Ryan Family Research Acceleration Fund advances breakthrough science

The Pat & Shirley Ryan Family Research Acceleration Fund, a $35 million initiative of Northwestern University and the Ryan Family Foundation, is advancing life sciences research with immediate societal impact.

Over three rounds of funding, the initiative has awarded more than $6 million to support 25 groundbreaking projects from a competitive pool of 177 proposals submitted by Northwestern researchers. Panels of faculty and external experts evaluated proposals, and a University leadership committee then assessed the recommendations.

In its third round, the fund awarded more than $2 million to support nine exceptional research projects that aim to translate cutting-edge life science discoveries into transformative, practical solutions.

Made possible by a gift from the Patrick G. ’59, ’09 H and Shirley W. Ryan ’61, ’19 H (’97, ’00 P) Family, the Ryan Family Research Acceleration Fund plays a pivotal role in advancing Northwestern’s research mission, in particular the University’s priority to advance the biosciences. It does so by providing strategic seed funding to help turn promising discoveries into real-world applications. Created to bridge the critical gap between academic proof of concept and commercialization known as the “valley of death,” the fund supports high-impact projects with strong translational potential.

This year’s cycle drew 38 proposals from principal investigators across Northwestern’s schools and centers — highlighting the University’s vibrant research environment. After a competitive review process, selected proposals each received up to $278,000 for one year to accelerate development and deliver measurable societal benefits.

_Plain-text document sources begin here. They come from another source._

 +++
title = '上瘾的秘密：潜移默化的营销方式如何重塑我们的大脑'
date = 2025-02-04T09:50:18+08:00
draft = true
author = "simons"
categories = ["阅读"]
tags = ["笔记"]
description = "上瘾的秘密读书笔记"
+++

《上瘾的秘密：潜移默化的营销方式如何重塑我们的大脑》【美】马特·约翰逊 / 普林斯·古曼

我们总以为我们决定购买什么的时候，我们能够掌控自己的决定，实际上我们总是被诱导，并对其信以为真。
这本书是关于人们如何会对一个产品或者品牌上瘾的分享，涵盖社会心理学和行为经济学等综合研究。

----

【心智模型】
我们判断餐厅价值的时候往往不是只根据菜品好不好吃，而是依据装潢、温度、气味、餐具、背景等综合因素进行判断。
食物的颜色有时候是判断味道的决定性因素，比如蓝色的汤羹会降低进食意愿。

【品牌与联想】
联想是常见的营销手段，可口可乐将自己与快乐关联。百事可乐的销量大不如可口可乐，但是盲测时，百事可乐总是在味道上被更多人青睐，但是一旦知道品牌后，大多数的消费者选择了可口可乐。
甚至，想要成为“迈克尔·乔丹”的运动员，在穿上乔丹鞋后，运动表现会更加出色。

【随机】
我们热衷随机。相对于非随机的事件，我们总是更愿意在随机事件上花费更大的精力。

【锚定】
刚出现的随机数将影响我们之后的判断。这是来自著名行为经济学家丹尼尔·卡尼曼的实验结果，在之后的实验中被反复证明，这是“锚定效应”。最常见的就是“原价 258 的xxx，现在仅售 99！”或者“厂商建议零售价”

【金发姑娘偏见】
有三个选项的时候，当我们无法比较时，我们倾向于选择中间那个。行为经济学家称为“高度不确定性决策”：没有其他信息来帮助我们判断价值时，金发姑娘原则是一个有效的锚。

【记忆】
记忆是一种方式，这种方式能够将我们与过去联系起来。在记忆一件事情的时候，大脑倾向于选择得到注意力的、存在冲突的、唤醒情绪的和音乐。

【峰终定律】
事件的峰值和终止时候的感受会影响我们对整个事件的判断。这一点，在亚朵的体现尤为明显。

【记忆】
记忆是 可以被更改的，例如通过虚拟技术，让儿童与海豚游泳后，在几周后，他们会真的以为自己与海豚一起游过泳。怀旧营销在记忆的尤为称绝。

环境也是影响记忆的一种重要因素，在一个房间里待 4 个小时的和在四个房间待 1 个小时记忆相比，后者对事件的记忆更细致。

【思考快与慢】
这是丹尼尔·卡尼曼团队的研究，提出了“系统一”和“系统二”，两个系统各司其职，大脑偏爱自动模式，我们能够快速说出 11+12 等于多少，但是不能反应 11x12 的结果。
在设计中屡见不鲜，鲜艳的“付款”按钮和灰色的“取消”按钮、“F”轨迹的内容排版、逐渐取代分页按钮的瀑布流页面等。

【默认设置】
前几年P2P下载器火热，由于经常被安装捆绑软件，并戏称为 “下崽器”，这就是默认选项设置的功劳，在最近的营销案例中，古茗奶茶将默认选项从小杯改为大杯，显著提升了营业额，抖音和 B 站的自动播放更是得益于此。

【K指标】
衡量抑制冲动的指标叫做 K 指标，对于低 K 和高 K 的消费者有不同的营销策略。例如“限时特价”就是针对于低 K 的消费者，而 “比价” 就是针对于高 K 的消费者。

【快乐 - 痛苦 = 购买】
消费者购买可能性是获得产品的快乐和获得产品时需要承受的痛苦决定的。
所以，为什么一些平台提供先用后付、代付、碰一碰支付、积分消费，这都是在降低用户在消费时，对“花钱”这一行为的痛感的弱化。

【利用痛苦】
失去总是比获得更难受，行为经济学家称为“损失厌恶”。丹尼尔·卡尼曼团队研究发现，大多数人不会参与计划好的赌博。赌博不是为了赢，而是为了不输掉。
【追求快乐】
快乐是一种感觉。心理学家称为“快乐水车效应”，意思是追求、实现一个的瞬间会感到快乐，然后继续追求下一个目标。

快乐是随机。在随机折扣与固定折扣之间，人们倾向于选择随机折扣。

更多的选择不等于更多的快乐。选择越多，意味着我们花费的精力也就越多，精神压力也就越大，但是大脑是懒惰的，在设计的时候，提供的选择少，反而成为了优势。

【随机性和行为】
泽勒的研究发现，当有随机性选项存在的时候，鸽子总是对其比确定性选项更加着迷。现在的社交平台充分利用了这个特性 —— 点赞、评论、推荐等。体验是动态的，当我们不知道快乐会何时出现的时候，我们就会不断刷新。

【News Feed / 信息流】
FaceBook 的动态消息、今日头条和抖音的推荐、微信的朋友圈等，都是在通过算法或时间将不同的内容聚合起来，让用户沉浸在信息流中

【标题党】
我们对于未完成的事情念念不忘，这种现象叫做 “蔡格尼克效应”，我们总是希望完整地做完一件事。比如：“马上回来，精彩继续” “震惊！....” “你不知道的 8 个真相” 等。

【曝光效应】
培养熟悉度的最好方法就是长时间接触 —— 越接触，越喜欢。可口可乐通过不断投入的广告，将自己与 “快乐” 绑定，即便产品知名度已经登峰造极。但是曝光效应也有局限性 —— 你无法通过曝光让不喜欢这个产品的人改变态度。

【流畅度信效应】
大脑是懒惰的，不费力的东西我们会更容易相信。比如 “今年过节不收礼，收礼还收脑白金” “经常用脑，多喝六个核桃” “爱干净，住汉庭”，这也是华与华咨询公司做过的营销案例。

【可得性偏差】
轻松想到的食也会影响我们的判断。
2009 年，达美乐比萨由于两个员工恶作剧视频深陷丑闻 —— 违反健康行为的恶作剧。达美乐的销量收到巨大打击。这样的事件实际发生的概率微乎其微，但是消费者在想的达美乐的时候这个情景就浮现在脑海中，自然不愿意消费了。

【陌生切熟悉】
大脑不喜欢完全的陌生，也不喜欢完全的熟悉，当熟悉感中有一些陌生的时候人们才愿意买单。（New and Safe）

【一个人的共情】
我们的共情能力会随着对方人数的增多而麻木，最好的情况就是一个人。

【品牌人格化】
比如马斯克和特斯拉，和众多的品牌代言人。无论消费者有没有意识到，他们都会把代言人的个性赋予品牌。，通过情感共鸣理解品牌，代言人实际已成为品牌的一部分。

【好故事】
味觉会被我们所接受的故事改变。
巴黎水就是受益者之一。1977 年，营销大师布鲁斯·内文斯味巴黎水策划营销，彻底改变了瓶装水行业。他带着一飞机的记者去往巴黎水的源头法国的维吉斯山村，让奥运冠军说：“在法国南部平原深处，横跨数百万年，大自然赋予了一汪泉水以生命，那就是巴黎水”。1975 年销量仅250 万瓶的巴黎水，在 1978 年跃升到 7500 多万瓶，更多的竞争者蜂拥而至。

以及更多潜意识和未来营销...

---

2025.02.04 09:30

“Our family established the Ryan Acceleration Fund to strengthen Northwestern’s capacity to turn groundbreaking research into transformative results,” said Patrick G. Ryan. “By investing early in outstanding ideas, we’re helping to overcome one of the biggest hurdles in innovation — getting critical discoveries out of the lab and into the world to enable these promising technologies to reach their full potential and benefit society. This initiative reflects our deep belief in the power of biosciences and interdisciplinary research to improve lives, fuel the economy and keep Northwestern at the forefront of global scientific leadership.”

Support from the Ryan Acceleration Fund has already helped launch translational startups linked to earlier funding rounds. Examples include William Muller’s Laborecom, a venture focused on developing therapeutics to mitigate injury after myocardial infarction, and ModuMab Therapeutics, a venture based on the research of Milan Mrksich that is focused on commercializing modular antibodies for a diverse range of applications including mimics that act as diagnostics and therapeutics.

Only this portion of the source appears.